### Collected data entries
+-------+
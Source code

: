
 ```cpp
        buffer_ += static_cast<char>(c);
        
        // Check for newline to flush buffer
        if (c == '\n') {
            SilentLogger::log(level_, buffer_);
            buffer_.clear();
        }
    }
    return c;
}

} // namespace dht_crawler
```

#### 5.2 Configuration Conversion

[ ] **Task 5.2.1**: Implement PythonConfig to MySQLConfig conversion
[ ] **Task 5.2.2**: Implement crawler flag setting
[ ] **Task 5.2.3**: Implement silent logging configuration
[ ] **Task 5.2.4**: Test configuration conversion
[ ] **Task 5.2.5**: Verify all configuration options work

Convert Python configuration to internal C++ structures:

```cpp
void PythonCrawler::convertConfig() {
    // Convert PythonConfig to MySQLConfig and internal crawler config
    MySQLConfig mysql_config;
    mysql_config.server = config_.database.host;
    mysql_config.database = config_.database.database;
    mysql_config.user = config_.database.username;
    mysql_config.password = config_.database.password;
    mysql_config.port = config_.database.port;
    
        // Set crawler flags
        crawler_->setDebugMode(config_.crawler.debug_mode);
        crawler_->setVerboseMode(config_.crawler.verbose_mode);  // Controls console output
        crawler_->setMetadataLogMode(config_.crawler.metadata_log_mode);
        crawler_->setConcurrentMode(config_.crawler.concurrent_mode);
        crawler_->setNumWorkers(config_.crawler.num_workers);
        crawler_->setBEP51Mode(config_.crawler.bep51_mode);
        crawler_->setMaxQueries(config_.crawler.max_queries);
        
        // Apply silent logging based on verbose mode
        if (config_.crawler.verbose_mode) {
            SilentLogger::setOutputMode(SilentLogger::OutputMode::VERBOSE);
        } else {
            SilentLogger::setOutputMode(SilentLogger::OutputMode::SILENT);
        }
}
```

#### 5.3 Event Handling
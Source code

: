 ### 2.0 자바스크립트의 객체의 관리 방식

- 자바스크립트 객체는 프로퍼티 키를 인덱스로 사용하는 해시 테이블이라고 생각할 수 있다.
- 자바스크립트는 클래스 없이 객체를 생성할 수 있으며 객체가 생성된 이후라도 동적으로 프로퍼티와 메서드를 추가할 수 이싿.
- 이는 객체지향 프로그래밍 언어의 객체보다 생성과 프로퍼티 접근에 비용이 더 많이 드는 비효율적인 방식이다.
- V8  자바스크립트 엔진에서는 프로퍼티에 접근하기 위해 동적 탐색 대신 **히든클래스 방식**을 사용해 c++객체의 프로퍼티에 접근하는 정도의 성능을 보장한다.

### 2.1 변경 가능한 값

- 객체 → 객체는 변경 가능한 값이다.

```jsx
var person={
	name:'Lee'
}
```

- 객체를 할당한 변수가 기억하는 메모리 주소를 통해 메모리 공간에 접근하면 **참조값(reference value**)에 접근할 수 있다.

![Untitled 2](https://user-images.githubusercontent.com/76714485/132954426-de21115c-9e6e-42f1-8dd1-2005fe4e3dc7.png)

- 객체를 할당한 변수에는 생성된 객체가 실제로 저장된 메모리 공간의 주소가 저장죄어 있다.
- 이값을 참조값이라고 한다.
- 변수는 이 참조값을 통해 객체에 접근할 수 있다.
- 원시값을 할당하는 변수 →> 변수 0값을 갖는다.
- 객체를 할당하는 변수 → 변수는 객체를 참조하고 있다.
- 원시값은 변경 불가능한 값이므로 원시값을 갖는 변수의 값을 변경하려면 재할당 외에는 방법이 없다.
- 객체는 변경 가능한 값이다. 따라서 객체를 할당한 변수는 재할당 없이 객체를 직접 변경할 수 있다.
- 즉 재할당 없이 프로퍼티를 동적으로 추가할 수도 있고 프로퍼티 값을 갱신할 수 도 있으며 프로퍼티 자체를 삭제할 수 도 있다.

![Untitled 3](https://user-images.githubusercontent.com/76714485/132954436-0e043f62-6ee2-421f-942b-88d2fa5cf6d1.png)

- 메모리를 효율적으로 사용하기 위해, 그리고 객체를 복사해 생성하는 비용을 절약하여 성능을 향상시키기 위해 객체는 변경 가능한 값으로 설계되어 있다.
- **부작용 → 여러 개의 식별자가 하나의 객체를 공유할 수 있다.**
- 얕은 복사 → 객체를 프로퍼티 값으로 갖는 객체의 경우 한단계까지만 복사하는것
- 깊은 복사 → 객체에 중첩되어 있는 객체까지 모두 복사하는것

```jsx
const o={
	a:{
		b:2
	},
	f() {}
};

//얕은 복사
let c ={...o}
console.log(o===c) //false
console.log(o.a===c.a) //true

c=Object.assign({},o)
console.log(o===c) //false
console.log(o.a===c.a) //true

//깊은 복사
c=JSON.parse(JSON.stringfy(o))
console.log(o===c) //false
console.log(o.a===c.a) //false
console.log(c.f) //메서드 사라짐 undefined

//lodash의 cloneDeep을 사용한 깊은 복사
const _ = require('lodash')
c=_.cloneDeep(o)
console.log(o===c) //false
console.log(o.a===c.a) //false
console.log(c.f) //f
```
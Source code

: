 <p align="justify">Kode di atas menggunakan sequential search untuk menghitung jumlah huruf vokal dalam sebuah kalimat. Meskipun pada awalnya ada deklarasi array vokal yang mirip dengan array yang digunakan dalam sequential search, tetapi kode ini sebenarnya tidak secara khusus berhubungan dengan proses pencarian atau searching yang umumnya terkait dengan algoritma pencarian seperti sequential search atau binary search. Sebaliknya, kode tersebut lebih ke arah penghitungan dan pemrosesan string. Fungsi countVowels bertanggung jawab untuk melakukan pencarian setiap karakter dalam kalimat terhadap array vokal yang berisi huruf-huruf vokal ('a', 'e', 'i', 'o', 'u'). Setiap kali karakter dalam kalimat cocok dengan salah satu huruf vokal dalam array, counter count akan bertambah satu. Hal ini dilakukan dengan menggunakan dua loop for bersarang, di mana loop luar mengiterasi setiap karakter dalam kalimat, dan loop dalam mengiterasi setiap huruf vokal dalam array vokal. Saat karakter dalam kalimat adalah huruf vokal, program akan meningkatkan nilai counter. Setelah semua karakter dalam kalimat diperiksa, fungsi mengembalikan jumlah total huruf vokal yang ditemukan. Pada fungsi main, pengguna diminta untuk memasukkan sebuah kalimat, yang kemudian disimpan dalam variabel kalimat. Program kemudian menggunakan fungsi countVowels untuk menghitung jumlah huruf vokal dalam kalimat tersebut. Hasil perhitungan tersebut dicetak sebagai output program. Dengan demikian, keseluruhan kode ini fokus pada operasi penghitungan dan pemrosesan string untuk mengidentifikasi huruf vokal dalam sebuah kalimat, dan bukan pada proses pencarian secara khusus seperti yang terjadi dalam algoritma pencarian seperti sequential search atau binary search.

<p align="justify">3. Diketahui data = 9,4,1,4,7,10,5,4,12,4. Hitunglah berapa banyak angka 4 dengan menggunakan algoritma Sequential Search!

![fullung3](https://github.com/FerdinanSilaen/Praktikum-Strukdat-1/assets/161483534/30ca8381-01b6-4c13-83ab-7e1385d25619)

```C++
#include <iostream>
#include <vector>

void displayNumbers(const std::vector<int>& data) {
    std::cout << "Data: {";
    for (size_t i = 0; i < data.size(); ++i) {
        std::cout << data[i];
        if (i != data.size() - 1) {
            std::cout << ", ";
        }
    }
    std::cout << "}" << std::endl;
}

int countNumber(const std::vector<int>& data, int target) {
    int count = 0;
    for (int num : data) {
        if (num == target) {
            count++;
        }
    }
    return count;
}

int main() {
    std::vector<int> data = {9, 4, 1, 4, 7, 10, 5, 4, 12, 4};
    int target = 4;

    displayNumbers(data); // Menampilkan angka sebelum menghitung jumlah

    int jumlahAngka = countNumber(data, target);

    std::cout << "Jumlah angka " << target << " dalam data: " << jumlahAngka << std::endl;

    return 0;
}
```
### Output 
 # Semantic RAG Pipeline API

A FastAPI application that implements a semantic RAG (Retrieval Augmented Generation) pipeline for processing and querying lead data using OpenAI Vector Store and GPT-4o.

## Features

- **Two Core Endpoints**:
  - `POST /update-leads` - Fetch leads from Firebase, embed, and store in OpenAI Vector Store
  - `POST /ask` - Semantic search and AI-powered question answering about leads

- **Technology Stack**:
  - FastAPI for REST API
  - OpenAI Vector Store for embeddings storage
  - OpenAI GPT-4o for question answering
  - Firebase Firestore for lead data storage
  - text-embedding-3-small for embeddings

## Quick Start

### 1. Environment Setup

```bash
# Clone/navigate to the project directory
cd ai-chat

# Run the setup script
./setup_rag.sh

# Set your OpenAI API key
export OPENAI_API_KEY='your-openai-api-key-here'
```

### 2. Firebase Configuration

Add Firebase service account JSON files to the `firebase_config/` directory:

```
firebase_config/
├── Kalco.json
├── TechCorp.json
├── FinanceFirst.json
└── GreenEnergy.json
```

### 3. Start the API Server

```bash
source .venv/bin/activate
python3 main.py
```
+-------+
### Exercise aim
From the records above, determine how many lines hold "원시값을" and give only that number.

### Solution
2